• What the exercise asks
Would you restate word for word the lines of the listing, beginning at the first and ending with the line that holds "To the left is"?
- - - - -
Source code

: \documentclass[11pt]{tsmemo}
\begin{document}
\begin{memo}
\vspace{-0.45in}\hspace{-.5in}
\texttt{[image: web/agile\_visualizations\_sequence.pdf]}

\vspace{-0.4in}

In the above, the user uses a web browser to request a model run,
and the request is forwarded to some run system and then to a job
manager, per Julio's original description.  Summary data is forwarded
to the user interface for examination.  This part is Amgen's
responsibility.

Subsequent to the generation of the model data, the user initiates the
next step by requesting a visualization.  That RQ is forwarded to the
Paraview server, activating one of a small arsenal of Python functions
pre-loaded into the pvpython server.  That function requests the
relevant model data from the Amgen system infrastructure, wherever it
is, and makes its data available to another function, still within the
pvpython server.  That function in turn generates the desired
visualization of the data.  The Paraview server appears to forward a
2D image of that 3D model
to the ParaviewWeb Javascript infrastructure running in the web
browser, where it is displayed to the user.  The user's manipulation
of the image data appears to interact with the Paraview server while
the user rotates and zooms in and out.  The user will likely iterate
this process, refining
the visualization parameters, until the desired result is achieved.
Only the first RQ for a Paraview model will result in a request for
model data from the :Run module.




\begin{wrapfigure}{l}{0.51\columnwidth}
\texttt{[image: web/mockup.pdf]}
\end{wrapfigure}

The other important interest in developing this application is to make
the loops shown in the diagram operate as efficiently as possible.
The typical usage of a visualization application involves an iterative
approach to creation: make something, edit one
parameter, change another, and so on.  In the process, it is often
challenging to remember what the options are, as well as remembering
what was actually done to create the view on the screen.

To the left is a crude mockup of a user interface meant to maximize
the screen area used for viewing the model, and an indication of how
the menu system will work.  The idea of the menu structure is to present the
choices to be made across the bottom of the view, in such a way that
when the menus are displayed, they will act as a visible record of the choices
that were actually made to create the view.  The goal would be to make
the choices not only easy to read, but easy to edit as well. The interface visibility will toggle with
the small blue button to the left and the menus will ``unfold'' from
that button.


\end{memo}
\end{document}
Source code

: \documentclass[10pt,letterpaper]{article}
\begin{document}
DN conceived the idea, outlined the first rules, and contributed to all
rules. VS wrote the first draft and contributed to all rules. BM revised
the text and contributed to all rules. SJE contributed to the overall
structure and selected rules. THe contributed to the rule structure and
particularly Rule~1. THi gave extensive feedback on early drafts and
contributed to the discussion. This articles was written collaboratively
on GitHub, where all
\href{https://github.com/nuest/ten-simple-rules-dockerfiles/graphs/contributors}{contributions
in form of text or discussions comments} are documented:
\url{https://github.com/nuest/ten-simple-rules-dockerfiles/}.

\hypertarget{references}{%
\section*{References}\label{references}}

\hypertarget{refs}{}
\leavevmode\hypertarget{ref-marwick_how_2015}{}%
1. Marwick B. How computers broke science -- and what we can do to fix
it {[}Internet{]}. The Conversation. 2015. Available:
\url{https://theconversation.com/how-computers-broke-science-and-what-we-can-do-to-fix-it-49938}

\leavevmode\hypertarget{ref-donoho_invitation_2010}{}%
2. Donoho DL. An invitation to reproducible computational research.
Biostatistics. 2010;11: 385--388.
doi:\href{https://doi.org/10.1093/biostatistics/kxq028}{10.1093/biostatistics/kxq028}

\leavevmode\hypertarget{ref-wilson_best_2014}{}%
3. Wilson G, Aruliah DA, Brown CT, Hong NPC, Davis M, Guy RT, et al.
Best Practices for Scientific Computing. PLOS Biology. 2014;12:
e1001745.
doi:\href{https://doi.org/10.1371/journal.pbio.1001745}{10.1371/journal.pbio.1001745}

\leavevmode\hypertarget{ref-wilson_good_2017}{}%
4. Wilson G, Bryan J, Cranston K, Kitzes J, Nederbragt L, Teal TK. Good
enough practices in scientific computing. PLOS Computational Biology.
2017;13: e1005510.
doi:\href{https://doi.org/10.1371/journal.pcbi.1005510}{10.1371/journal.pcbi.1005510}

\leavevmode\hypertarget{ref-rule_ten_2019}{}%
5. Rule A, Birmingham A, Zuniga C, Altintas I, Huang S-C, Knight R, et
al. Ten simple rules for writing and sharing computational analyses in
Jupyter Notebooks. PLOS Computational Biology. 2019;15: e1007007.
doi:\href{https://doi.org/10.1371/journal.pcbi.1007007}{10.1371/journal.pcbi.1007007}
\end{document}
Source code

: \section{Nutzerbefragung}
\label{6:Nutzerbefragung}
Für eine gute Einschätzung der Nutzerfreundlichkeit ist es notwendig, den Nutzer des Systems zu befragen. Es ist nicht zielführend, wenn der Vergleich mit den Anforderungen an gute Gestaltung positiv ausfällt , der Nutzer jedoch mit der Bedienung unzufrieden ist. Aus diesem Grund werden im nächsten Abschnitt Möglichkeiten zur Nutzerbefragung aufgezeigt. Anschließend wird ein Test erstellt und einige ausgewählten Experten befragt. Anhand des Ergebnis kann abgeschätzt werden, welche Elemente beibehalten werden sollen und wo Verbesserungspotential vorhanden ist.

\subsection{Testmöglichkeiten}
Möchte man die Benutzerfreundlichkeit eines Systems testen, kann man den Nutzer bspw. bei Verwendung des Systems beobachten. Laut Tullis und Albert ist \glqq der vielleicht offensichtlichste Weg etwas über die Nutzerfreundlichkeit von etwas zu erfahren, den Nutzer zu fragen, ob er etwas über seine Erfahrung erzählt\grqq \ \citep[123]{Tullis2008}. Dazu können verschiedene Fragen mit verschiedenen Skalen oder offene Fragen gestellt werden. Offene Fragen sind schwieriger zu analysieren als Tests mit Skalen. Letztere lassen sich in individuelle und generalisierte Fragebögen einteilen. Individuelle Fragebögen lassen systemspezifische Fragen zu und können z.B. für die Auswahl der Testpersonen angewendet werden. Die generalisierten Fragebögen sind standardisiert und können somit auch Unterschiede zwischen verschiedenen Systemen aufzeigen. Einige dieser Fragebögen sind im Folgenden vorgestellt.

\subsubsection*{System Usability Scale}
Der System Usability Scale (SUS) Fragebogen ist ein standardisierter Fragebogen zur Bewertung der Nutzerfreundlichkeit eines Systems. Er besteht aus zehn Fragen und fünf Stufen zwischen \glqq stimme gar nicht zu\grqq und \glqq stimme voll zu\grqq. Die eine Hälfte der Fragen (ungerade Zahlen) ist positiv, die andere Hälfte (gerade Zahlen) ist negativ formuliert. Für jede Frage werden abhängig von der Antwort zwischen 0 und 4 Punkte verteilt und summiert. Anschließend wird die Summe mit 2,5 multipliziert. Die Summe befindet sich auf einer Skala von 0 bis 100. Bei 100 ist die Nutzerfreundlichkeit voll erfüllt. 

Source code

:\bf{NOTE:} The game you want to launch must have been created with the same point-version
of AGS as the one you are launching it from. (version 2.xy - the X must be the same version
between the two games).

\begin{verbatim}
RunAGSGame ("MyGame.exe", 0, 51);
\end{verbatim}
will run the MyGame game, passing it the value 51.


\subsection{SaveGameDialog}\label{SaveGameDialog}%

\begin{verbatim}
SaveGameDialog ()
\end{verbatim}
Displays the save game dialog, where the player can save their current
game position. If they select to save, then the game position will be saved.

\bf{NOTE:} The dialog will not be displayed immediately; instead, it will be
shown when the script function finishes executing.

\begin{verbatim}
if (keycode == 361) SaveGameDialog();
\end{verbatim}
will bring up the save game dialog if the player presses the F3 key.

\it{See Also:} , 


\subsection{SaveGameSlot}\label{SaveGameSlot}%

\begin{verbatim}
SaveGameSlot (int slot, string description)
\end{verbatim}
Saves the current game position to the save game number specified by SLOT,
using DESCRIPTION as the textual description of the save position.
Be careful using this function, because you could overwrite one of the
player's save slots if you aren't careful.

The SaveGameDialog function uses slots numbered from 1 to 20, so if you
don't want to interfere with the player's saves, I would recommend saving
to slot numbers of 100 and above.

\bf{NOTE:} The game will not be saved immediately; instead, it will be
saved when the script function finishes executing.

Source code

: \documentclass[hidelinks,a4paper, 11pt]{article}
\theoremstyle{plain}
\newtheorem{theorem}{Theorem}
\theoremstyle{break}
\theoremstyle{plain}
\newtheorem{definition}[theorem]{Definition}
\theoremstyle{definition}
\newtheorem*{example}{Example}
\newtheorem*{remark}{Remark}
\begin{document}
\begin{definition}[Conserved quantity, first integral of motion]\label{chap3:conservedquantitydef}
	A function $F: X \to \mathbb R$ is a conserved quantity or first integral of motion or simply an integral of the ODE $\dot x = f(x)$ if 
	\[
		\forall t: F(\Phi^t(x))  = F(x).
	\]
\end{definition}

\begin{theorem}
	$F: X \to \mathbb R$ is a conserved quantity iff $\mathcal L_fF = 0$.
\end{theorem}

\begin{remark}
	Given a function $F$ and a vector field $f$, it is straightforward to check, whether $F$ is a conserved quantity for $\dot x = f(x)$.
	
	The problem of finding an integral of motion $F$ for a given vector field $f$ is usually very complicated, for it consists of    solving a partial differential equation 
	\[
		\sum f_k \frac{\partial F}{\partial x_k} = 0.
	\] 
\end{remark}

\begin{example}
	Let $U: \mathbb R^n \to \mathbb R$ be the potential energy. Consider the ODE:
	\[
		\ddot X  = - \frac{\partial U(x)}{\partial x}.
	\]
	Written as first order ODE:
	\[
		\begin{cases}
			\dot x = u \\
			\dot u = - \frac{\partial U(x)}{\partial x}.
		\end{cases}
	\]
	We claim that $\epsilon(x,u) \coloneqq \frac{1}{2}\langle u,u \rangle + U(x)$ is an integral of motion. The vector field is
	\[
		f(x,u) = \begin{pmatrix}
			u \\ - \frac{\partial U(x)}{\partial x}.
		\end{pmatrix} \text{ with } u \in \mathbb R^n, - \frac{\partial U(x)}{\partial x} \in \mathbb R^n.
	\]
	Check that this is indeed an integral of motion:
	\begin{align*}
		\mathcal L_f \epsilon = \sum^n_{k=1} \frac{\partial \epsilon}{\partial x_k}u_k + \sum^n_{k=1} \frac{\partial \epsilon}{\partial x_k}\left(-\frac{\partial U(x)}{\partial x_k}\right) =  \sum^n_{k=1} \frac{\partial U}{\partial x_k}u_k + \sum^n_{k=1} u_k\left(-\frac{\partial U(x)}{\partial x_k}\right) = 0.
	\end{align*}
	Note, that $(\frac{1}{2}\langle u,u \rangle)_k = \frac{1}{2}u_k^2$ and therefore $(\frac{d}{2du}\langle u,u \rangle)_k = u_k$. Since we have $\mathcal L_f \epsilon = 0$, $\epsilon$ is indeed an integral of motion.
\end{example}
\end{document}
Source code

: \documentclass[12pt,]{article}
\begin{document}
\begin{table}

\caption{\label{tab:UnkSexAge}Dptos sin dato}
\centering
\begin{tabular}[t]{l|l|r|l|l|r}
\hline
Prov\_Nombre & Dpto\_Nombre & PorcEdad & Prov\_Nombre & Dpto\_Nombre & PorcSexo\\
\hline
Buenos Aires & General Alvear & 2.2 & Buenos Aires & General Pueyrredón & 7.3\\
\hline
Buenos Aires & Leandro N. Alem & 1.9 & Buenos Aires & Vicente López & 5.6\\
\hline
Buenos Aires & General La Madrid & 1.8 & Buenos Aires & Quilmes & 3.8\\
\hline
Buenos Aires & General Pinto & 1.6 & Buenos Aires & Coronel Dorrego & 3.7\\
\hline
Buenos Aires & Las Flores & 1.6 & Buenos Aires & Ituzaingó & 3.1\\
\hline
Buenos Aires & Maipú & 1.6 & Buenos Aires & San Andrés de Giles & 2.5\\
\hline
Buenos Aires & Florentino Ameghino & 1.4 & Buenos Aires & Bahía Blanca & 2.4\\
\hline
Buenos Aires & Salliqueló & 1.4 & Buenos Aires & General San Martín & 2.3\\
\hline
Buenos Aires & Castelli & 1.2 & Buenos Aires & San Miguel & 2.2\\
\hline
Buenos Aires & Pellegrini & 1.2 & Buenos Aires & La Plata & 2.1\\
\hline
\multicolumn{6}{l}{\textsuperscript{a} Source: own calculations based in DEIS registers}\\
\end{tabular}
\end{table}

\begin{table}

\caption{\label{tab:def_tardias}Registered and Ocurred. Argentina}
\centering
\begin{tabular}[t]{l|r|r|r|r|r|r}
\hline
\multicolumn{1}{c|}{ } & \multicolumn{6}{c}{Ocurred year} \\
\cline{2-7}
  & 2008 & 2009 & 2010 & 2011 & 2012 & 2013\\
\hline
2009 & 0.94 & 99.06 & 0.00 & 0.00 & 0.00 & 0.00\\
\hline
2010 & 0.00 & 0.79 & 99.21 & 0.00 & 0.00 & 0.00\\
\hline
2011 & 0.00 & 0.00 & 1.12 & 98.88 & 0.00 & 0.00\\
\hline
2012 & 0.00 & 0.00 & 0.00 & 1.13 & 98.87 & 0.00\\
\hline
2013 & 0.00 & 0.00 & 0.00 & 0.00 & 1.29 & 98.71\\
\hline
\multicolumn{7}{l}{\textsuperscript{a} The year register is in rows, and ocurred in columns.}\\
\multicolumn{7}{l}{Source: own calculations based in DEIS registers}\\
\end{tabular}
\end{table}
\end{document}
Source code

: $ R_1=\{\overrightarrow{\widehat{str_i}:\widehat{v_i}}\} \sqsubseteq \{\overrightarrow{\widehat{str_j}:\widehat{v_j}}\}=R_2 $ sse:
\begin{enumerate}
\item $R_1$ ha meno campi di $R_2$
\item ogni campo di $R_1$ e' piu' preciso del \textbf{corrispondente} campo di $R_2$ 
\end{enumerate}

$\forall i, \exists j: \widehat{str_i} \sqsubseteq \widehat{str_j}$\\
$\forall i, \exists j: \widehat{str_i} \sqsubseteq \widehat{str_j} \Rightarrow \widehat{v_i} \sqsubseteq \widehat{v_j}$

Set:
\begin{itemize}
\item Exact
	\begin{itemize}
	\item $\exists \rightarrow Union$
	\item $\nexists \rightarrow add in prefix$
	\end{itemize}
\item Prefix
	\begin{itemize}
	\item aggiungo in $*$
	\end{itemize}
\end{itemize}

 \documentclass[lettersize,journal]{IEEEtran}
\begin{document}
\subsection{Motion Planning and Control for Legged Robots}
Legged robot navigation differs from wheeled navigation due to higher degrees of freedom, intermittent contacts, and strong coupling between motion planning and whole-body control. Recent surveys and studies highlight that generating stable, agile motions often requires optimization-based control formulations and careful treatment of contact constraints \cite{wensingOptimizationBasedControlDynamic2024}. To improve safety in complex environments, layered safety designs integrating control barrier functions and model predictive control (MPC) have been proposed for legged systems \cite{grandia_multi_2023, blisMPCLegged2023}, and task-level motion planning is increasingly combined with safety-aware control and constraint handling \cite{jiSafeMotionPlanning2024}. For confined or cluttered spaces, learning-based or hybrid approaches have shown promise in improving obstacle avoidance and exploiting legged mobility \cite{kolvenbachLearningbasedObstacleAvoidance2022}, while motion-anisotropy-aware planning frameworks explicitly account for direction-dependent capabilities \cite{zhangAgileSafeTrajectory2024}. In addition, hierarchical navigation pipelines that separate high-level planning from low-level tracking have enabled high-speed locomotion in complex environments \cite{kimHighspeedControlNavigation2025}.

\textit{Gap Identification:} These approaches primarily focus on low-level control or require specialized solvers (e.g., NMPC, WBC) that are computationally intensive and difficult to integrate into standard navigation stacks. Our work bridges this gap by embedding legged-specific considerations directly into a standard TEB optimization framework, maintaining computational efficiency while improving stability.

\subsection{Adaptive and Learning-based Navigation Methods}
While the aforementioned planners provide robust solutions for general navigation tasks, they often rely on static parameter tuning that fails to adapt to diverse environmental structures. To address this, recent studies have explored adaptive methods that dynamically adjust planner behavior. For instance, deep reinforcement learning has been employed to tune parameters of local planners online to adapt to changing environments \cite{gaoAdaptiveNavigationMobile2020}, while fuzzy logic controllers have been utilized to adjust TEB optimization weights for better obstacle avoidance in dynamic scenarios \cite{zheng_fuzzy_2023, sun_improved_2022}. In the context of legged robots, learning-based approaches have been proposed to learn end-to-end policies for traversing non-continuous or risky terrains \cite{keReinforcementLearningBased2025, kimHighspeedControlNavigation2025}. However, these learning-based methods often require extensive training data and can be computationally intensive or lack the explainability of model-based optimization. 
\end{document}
- - - - -
• Result of this exercise
Source code

: \documentclass[11pt]{tsmemo}
\begin{document}
\begin{memo}
\vspace{-0.45in}\hspace{-.5in}
\texttt{[image: web/agile\_visualizations\_sequence.pdf]}

\vspace{-0.4in}

In the above, the user uses a web browser to request a model run,
and the request is forwarded to some run system and then to a job
manager, per Julio's original description.  Summary data is forwarded
to the user interface for examination.  This part is Amgen's
responsibility.

Subsequent to the generation of the model data, the user initiates the
next step by requesting a visualization.  That RQ is forwarded to the
Paraview server, activating one of a small arsenal of Python functions
pre-loaded into the pvpython server.  That function requests the
relevant model data from the Amgen system infrastructure, wherever it
is, and makes its data available to another function, still within the
pvpython server.  That function in turn generates the desired
visualization of the data.  The Paraview server appears to forward a
2D image of that 3D model
to the ParaviewWeb Javascript infrastructure running in the web
browser, where it is displayed to the user.  The user's manipulation
of the image data appears to interact with the Paraview server while
the user rotates and zooms in and out.  The user will likely iterate
this process, refining
the visualization parameters, until the desired result is achieved.
Only the first RQ for a Paraview model will result in a request for
model data from the :Run module.




\begin{wrapfigure}{l}{0.51\columnwidth}
\texttt{[image: web/mockup.pdf]}
\end{wrapfigure}

The other important interest in developing this application is to make
the loops shown in the diagram operate as efficiently as possible.
The typical usage of a visualization application involves an iterative
approach to creation: make something, edit one
parameter, change another, and so on.  In the process, it is often
challenging to remember what the options are, as well as remembering
what was actually done to create the view on the screen.

To the left is a crude mockup of a user interface meant to maximize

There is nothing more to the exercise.